▶ Directions for this task
The task calls for every line of the data to be retyped exactly.

▶ Available records
++++++++++
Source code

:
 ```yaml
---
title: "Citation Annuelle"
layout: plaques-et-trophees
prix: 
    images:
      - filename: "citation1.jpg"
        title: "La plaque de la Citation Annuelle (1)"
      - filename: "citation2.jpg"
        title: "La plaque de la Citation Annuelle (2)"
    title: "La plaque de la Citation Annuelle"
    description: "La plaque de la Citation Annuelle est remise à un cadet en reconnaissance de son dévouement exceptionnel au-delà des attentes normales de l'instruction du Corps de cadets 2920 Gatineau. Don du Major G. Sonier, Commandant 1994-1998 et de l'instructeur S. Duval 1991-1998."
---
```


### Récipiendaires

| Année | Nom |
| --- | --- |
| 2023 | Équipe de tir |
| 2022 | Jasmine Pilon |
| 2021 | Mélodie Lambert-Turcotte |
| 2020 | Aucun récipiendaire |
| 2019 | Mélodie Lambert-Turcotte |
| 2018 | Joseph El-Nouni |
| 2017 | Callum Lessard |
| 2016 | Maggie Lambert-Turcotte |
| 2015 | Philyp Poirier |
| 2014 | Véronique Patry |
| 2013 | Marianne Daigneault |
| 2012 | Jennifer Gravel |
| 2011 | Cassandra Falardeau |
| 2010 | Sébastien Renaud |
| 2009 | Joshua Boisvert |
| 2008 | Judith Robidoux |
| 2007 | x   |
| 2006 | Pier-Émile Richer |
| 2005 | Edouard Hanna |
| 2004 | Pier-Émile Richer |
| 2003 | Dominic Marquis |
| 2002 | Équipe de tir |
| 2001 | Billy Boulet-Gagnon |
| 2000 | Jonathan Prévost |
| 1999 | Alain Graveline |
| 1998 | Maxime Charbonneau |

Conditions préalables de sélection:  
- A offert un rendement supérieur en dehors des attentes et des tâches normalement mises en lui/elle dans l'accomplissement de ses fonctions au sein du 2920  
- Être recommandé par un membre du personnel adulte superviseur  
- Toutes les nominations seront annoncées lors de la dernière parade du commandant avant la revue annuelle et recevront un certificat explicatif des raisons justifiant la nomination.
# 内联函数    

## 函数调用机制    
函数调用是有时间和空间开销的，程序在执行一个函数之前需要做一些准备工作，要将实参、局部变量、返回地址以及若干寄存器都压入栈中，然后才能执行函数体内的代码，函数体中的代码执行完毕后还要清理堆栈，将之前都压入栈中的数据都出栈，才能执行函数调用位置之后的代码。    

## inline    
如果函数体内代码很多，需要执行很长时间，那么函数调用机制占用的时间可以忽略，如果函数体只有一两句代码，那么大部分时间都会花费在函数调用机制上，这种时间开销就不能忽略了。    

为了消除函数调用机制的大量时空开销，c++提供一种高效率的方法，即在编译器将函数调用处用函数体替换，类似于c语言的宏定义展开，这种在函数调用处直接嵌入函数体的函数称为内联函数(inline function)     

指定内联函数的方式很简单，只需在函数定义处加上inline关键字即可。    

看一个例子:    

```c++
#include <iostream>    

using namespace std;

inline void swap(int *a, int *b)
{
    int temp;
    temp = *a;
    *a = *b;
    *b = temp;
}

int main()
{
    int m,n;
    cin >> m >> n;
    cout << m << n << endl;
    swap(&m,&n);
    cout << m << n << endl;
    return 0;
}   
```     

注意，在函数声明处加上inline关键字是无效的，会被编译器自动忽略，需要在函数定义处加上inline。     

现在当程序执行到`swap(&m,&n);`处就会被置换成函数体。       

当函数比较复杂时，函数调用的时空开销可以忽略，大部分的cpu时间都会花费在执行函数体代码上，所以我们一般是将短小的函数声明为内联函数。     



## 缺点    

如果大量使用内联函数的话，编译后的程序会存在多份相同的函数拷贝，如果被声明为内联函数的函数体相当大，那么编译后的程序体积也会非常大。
++++++++++
▶ Exercise output
Source code

:
 ```yaml
---
title: "Citation Annuelle"
layout: plaques-et-trophees
prix: 
    images:
      - filename: "citation1.jpg"
        title: "La plaque de la Citation Annuelle (1)"
      - filename: "citation2.jpg"
        title: "La plaque de la Citation Annuelle (2)"
    title: "La plaque de la Citation Annuelle"
    description: "La plaque de la Citation Annuelle est remise à un cadet en reconnaissance de son dévouement exceptionnel au-delà des attentes normales de l'instruction du Corps de cadets 2920 Gatineau. Don du Major G. Sonier, Commandant 1994-1998 et de l'instructeur S. Duval 1991-1998."
---
```


### Récipiendaires

| Année | Nom |
| --- | --- |
| 2023 | Équipe de tir |
| 2022 | Jasmine Pilon |
| 2021 | Mélodie Lambert-Turcotte |
| 2020 | Aucun récipiendaire |
| 2019 | Mélodie Lambert-Turcotte |
| 2018 | Joseph El-Nouni |
| 2017 | Callum Lessard |
| 2016 | Maggie Lambert-Turcotte |
| 2015 | Philyp Poirier |
| 2014 | Véronique Patry |
| 2013 | Marianne Daigneault |
| 2012 | Jennifer Gravel |
| 2011 | Cassandra Falardeau |
| 2010 | Sébastien Renaud |
| 2009 | Joshua Boisvert |
| 2008 | Judith Robidoux |
| 2007 | x   |
| 2006 | Pier-Émile Richer |
| 2005 | Edouard Hanna |
| 2004 | Pier-Émile Richer |
| 2003 | Dominic Marquis |
| 2002 | Équipe de tir |
| 2001 | Billy Boulet-Gagnon |
| 2000 | Jonathan Prévost |
| 1999 | Alain Graveline |
| 1998 | Maxime Charbonneau |

Conditions préalables de sélection:  
- A offert un rendement supérieur en dehors des attentes et des tâches normalement mises en lui/elle dans l'accomplissement de ses fonctions au sein du 2920  
- Être recommandé par un membre du personnel adulte superviseur  
- Toutes les nominations seront annoncées lors de la dernière parade du commandant avant la revue annuelle et recevront un certificat explicatif des raisons justifiant la nomination.
# 内联函数    

## 函数调用机制    
函数调用是有时间和空间开销的，程序在执行一个函数之前需要做一些准备工作，要将实参、局部变量、返回地址以及若干寄存器都压入栈中，然后才能执行函数体内的代码，函数体中的代码执行完毕后还要清理堆栈，将之前都压入栈中的数据都出栈，才能执行函数调用位置之后的代码。    

## inline    
如果函数体内代码很多，需要执行很长时间，那么函数调用机制占用的时间可以忽略，如果函数体只有一两句代码，那么大部分时间都会花费在函数调用机制上，这种时间开销就不能忽略了。    

为了消除函数调用机制的大量时空开销，c++提供一种高效率的方法，即在编译器将函数调用处用函数体替换，类似于c语言的宏定义展开，这种在函数调用处直接嵌入函数体的函数称为内联函数(inline function)     

指定内联函数的方式很简单，只需在函数定义处加上inline关键字即可。    

看一个例子:    

```c++
#include <iostream>    

using namespace std;

inline void swap(int *a, int *b)
{
    int temp;
    temp = *a;
    *a = *b;
    *b = temp;
}

int main()
{
    int m,n;
    cin >> m >> n;
    cout << m << n << endl;
    swap(&m,&n);
    cout << m << n << endl;
    return 0;
}   
```     

注意，在函数声明处加上inline关键字是无效的，会被编译器自动忽略，需要在函数定义处加上inline。     

现在当程序执行到`swap(&m,&n);`处就会被置换成函数体。       

当函数比较复杂时，函数调用的时空开销可以忽略，大部分的cpu时间都会花费在执行函数体代码上，所以我们一般是将短小的函数声明为内联函数。     



## 缺点    

如果大量使用内联函数的话，编译后的程序会存在多份相同的函数拷贝，如果被声明为内联函数的函数体相当大，那么编译后的程序体积也会非常大。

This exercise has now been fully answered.